Coloco Caetano, Gal ou Olodum pra tocar antes de mais nada, eu acho que isso importa muito e nenhuma moqueca dá tão certo sem a voz de algum baiano emocionante de fundo. Daí tempero 1kg de algum peixe branco fresco que nunca viu congelador na vida com uma mistura triturada de: alho, cebola, azeite, sal, cominho, pimentão, louro e limão. Deixo na geladeira por 1 hora.

Corto em rodelas: 1 pimentão verde. Uns 4 ou 5 tomates. Cerca de 1 cebola e meia.
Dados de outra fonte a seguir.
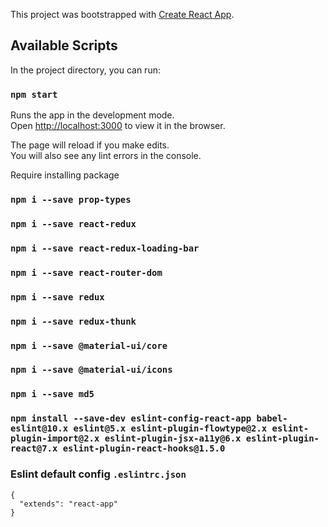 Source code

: This project was bootstrapped with [Create React App](https://github.com/facebook/create-react-app).

## Available Scripts

In the project directory, you can run:

### `npm start`

Runs the app in the development mode.<br>
Open [http://localhost:3000](http://localhost:3000) to view it in the browser.

The page will reload if you make edits.<br>
You will also see any lint errors in the console.


Require installing package
### `npm i --save prop-types`
### `npm i --save react-redux`
### `npm i --save react-redux-loading-bar`
### `npm i --save react-router-dom`
### `npm i --save redux`
### `npm i --save redux-thunk`
### `npm i --save @material-ui/core`
### `npm i --save @material-ui/icons`
### `npm i --save md5`

### `npm install --save-dev eslint-config-react-app babel-eslint@10.x eslint@5.x eslint-plugin-flowtype@2.x eslint-plugin-import@2.x eslint-plugin-jsx-a11y@6.x eslint-plugin-react@7.x eslint-plugin-react-hooks@1.5.0`

### Eslint default config `.eslintrc.json`
```
{
  "extends": "react-app"
}
``` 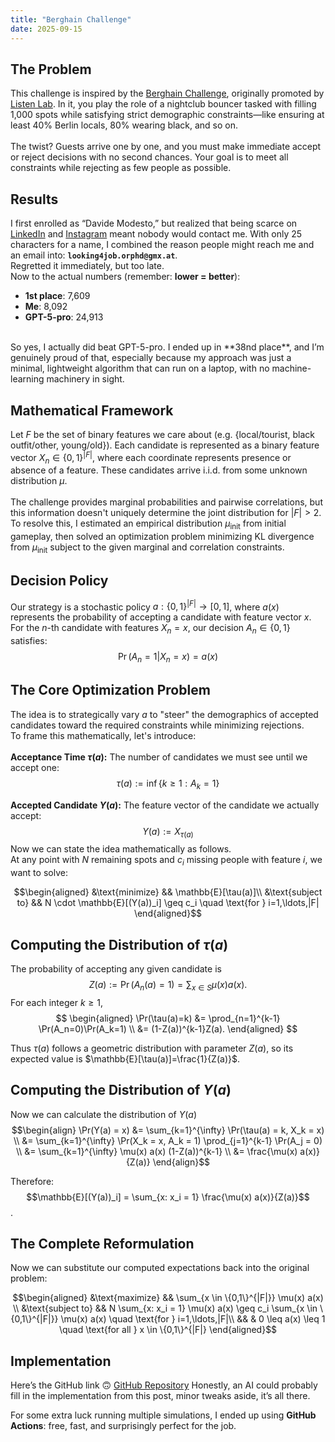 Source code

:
 ```yaml
---
title: "Berghain Challenge"
date: 2025-09-15
---
```


## The Problem
This challenge is inspired by the [Berghain Challenge](https://berghain.challenges.listenlabs.ai/), originally promoted by [Listen Lab](https://www.linkedin.com/company/listenlabss/about/). In it, you play the role of a nightclub bouncer tasked with filling 1,000 spots while satisfying strict demographic constraints—like ensuring at least 40% Berlin locals, 80% wearing black, and so on.<br><br>
The twist? Guests arrive one by one, and you must make immediate accept or reject decisions with no second chances. Your goal is to meet all constraints while rejecting as few people as possible.

## Results
I first enrolled as “Davide Modesto,” but realized that being scarce on [LinkedIn](https://www.linkedin.com/in/davide-m-561915128) and [Instagram](https://www.instagram.com/davidemodesto_/) meant nobody would contact me. With only 25 characters for a name, I combined the reason people might reach me and an email into:
**`looking4job.orphd@gmx.at`**.<br>
Regretted it immediately, but too late.
<br>
Now to the actual numbers (remember: **lower = better**):
<br>
* **1st place**: 7,609
* **Me**: 8,092
* **GPT-5-pro**: 24,913
<br>
So yes, I actually did beat GPT-5-pro. I ended up in **38nd place**, and I’m genuinely proud of that, especially because my approach was just a minimal, lightweight algorithm that can run on a laptop, with no machine-learning machinery in sight.

## Mathematical Framework
Let $F$ be the set of binary features we care about (e.g. {local/tourist, black outfit/other, young/old}). Each candidate is represented as a binary feature vector $X_n \in \{0,1\}^{|F|}$, where each coordinate represents presence or absence of a feature. These candidates arrive i.i.d. from some unknown distribution $\mu$.<br><br>
The challenge provides marginal probabilities and pairwise correlations, but this information doesn't uniquely determine the joint distribution for $|F| > 2$. To resolve this, I estimated an empirical distribution $\mu_{\text{init}}$ from initial gameplay, then solved an optimization problem minimizing KL divergence from $\mu_{\text{init}}$ subject to the given marginal and correlation constraints.

## Decision Policy
Our strategy is a stochastic policy $a: \{0,1\}^{|F|} \rightarrow [0,1]$, where $a(x)$ represents the probability of accepting a candidate with feature vector $x$. For the $n$-th candidate with features $X_n = x$, our decision $A_n \in \{0,1\}$ satisfies:
$$\Pr(A_n = 1 | X_n = x) = a(x)$$

## The Core Optimization Problem
The idea is to strategically vary $a$ to "steer" the demographics of accepted candidates toward the required constraints while minimizing rejections.
<br>
To frame this mathematically, let's introduce:<br><br>
**Acceptance Time $\tau(a)$:** The number of candidates we must see until we accept one:
$$\tau(a) := \inf\{k \geq 1: A_k = 1\}$$

**Accepted Candidate $Y(a)$:** The feature vector of the candidate we actually accept:
$$Y(a) := X_{\tau(a)}$$
Now we can state the idea mathematically as follows.<br>
At any point with $N$ remaining spots and $c_i$ missing people with feature $i$, we want to solve:

$$\begin{aligned}
&\text{minimize} && \mathbb{E}[\tau(a)]\\
&\text{subject to} && N \cdot \mathbb{E}[(Y(a))_i] \geq c_i \quad \text{for } i=1,\ldots,|F|
\end{aligned}$$

## Computing the Distribution of $\tau(a)$
The probability of accepting any given candidate is
$$
Z(a) := \Pr(A_n(a)=1) = \sum_{x\in S}\mu(x)a(x).
$$
For each integer $k\ge1$,
$$
\begin{aligned}
\Pr(\tau(a)=k)
&= \prod_{n=1}^{k-1} \Pr(A_n=0)\Pr(A_k=1) \\
&= (1-Z(a))^{k-1}Z(a).
\end{aligned}
$$

Thus $\tau(a)$ follows a geometric distribution with parameter $Z(a)$, so its expected value is $\mathbb{E}[\tau(a)]=\frac{1}{Z(a)}$.
## Computing the Distribution of $Y(a)$
Now we can calculate the distribution of $Y(a)$
$$\begin{align}
\Pr(Y(a) = x) &= \sum_{k=1}^{\infty} \Pr(\tau(a) = k, X_k = x) \\
&= \sum_{k=1}^{\infty} \Pr(X_k = x, A_k = 1) \prod_{j=1}^{k-1} \Pr(A_j = 0) \\
&= \sum_{k=1}^{\infty} \mu(x) a(x) (1-Z(a))^{k-1} \\
&= \frac{\mu(x) a(x)}{Z(a)}
\end{align}$$

Therefore: $$\mathbb{E}[(Y(a))_i] = \sum_{x: x_i = 1} \frac{\mu(x) a(x)}{Z(a)}$$.

## The Complete Reformulation
Now we can substitute our computed expectations back into the original problem:

$$\begin{aligned}
&\text{maximize} && \sum_{x \in \{0,1\}^{|F|}} \mu(x) a(x) \\
&\text{subject to} && N \sum_{x: x_i = 1} \mu(x) a(x) \geq c_i \sum_{x \in \{0,1\}^{|F|}} \mu(x) a(x) \quad \text{for } i=1,\ldots,|F|\\
&& & 0 \leq a(x) \leq 1 \quad \text{for all } x \in \{0,1\}^{|F|}
\end{aligned}$$

## Implementation
Here’s the GitHub link 🙃 [GitHub Repository](https://github.com/ElModdy/listenlab-challenge)
Honestly, an AI could probably fill in the implementation from this post, minor tweaks aside, it’s all there.

For some extra luck running multiple simulations, I ended up using **GitHub Actions**: free, fast, and surprisingly perfect for the job.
Em uma panela que caiba toda emoção de uma moqueca, coloco um pouco de azeite de olive e dendê, umas poucos rodelas do tomates, da cebola e do pimentão, sal e pimenta e refogo uns 3 minutos. Então deito o peixe nessa cama e por cima faço camadas intercaladas da cebola, do tomate e do pimentão – em cada camada coloco pitadas de sal, pimenta e fios de azeite (monte de um jeito organizado e bonito, você não vai poder mexer enquanto cozinha). Coloco então o dendê (1/2 xícara de chá), o caldo de meio limão, alguma pimenta fresca picada e mais fios de azeite de oliva. Tampo e deixo cozinhar em fogo baixo para médio, por cerca de 40 min. Após esse tempo junto 200 ml de leite de coco, sacudo de leve a panela para misturar e tampo pra cozinhar mais uns 5 min. Finalizo com coentro picado. Pronto. Com arroz e farofa fica mara. Pode comer e requebrar – requebra sim, pode falar…

Ps: a última foto é o pote do tempero que usei pra temperar minha moqueca. Ganhei ele de presente da minha mãe – ela é uma baiana que adora fazer temperos, colocar em potes e dar de presente pras pessoas, e isso diz muito do lugar que ela vem.

Para temperar com a Bahia – Dica de tempero nordestino à base de alho e semente de coentro!

20151128_174205

Minha mãe é baiana, e os traços da cozinha nordestina compõe muita coisa que faço e estão no modo como me relaciono com os ingredientes. Falo muito aqui sobre culinária francesa (uma paixão), mas também cozinho muito com a proximidade da minha origem – que é de onde tiramos originalidade para cozinhar com alma, com nossos hábitos familiares e culturais – cozinhamos para contar nossa história, e esse tempero conta um pouco da minha – tem o gosto da minha infância, da comida de mainha, do aroma que quando eu tinha uns 7 anos já me fazia questionar: “qual magia é essa que tem esse cheiro?”. Esse tempero é simples, leva elementos fortíssimos da culinária nordestina, e podem compor muitos pratos (uso no arroz, em carnes, refogas, legumes, grelhados, feijão, etc). Você pode fazer em grande quantidade e deixar armazenado na geladeira. Um tempero marcante, que protagoniza. Aprenda como fazer, e deixa, junto com essa receita, eu te transmitir um pouco da minha história e origem.

Ingredientes:

Para fazer uma quantidade pequena, que encha mais ou menos um potinho de geleia (se quiser uma quantidade maior dobre a receita).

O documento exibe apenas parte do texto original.